A computational analysis of soot precursor generation: Propargyl chemistry and permanently blue flames at high Z_st

A detailed computational study was performed on the effects of the flame structure on the formation and destruction of soot precursors during ethylene combustion using the USC Mech Version II mechanism. The contribution of different pathways to the formation of benzene and phenyl was determined in a wide domain of Z_st values via an original reverse pathway analysis. It was shown that for conventional ethylene-air flames two reversible reactions play a primary role in the propargyl (C₃H₃) chemistry, namely C₂H₂ + CH₃ = p C₃H₄ + H (1) p C₃H₄ = C₃H₃ + H (2) with the corresponding overall endothermic reaction of propargyl formation C₂H₂ + CH₃ = C₃H₃ + 2H. (3) At low Z_st these reactions contribute significantly to propyne (pC₃H₄) and propargyl formation on the fuel side of the radical pool at temperatures greater than approx. 1600 K. At higher local temperatures near the radical pool where the concentration of H is significant, the reverse reactions begin to dominate resulting in net propyne and propargyl destruction. As Z_st is increased the region of net propyne and propargyl formation associated with these reactions diminishes and eventually becomes a region of net destruction. In the low Z_st flame propargyl self-combination leading to benzene and phenyl accounts for nearly 60% of the total propargyl consumed; however, at high Z_st the reverse of Reaction 2 becomes the dominant propargyl destruction reaction. Consequently, at sufficiently high Z_st the pathway to benzene and phenyl through propargyl is essentially cut-off. A physico-chemical explanation of this phenomenon is presented.
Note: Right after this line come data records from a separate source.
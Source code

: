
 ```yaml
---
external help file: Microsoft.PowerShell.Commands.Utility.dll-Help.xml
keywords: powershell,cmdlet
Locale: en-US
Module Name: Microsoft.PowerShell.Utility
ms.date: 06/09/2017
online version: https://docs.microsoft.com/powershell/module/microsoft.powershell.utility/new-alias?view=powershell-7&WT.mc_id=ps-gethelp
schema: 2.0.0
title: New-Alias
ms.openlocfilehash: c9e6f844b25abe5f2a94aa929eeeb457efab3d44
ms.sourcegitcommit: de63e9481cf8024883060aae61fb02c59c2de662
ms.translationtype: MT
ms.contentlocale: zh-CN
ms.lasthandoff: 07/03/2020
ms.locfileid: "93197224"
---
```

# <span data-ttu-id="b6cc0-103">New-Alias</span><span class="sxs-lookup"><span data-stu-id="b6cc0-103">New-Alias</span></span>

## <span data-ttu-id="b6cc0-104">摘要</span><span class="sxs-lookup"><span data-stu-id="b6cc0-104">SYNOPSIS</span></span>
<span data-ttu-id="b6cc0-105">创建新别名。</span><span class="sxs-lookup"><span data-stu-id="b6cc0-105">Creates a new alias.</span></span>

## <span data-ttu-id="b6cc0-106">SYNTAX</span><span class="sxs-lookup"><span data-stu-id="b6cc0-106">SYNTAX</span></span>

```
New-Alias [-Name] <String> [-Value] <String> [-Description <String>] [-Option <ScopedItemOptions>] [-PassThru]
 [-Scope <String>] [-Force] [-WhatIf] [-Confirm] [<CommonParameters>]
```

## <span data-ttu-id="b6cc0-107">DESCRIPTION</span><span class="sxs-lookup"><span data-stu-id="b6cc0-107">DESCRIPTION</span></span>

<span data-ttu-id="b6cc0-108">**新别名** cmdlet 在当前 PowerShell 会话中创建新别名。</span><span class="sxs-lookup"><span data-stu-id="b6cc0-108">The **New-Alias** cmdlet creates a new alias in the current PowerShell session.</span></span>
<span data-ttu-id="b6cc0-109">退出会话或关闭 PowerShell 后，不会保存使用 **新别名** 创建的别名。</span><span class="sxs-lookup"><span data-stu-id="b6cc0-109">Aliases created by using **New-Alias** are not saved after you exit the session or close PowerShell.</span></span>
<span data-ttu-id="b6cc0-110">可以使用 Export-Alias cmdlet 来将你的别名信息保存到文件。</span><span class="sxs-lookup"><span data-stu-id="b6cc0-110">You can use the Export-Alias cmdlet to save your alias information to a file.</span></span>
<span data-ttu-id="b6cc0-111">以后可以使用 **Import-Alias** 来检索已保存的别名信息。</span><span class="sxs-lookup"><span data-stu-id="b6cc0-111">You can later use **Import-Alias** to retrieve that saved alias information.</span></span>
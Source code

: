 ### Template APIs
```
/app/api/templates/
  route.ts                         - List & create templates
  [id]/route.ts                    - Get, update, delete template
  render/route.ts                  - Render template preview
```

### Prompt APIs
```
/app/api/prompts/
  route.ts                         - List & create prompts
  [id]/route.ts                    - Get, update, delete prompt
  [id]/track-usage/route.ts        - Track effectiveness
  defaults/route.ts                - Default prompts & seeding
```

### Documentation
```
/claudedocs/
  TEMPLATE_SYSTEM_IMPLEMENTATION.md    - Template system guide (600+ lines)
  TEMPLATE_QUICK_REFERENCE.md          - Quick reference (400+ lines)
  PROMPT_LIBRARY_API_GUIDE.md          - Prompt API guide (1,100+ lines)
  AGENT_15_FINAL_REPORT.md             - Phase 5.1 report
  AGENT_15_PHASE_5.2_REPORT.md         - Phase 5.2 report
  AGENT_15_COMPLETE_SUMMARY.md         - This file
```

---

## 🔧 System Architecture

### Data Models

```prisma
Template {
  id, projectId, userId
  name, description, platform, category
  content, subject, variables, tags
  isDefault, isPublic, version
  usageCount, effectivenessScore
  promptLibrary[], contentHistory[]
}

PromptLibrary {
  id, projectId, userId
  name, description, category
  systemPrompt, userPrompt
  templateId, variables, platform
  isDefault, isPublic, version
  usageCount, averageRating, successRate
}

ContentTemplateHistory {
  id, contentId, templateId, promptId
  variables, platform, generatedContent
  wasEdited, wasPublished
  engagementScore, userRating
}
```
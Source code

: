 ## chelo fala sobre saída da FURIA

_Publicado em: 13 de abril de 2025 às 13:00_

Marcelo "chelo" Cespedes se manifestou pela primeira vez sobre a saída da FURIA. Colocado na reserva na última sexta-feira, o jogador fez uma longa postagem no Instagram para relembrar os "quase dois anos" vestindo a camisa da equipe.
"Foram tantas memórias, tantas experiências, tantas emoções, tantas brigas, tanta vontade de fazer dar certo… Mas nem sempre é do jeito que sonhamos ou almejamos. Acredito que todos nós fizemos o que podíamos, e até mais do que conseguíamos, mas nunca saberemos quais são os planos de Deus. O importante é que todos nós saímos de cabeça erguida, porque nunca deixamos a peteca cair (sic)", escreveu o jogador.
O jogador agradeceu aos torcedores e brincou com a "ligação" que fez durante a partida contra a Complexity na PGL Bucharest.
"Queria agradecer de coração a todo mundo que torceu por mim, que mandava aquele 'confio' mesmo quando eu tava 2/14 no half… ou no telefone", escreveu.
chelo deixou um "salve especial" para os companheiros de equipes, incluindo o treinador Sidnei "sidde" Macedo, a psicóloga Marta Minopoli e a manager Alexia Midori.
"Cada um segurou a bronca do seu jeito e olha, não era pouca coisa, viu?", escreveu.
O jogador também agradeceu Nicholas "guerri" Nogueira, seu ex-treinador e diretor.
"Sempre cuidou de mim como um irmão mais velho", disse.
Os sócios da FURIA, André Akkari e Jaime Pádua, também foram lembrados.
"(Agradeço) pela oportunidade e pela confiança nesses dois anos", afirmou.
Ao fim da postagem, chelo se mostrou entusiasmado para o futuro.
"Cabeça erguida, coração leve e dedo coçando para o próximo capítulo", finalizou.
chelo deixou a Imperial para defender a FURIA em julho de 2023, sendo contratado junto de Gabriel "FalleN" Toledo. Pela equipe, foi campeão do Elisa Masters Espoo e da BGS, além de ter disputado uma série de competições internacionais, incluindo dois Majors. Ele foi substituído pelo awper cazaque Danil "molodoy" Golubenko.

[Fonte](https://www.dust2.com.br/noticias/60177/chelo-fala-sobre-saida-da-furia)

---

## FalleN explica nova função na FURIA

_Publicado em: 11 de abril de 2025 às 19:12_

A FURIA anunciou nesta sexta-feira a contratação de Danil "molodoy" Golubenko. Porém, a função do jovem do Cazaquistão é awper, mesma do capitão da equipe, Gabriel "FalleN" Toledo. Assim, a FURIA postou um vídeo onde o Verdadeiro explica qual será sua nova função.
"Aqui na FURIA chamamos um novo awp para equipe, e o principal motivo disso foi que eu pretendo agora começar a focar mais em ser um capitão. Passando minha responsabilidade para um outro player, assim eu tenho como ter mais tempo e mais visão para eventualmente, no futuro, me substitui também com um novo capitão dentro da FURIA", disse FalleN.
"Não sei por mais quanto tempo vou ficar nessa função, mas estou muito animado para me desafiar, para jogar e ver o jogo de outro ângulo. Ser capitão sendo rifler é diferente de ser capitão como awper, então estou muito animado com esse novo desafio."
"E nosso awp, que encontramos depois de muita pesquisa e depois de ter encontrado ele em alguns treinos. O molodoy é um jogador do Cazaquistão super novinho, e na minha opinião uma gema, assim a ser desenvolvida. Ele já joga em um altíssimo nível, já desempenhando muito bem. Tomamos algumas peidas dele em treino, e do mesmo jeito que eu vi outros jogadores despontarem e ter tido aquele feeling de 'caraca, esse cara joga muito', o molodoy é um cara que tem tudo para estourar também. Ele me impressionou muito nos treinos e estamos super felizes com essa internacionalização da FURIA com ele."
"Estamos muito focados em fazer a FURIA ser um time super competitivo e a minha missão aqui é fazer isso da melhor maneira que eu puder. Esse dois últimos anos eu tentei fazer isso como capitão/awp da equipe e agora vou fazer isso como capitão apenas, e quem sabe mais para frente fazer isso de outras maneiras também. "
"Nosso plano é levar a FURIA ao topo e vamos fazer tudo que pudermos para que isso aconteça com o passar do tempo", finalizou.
At high Z_st the flame structure is altered resulting in lower temperatures and more H in the region associated with propargyl production. The calculated dependence of the reaction quotient, Q_r, of Reaction 3 vs. temperature at different Z_st suggests the existence of a "permanently blue flame boundary", i.e. a Z_st value above which soot will not be observed. For this system such a boundary was observed near Z_st = 0.3, which compares well with the experimental results for permanently blue counterflow flames in the literature.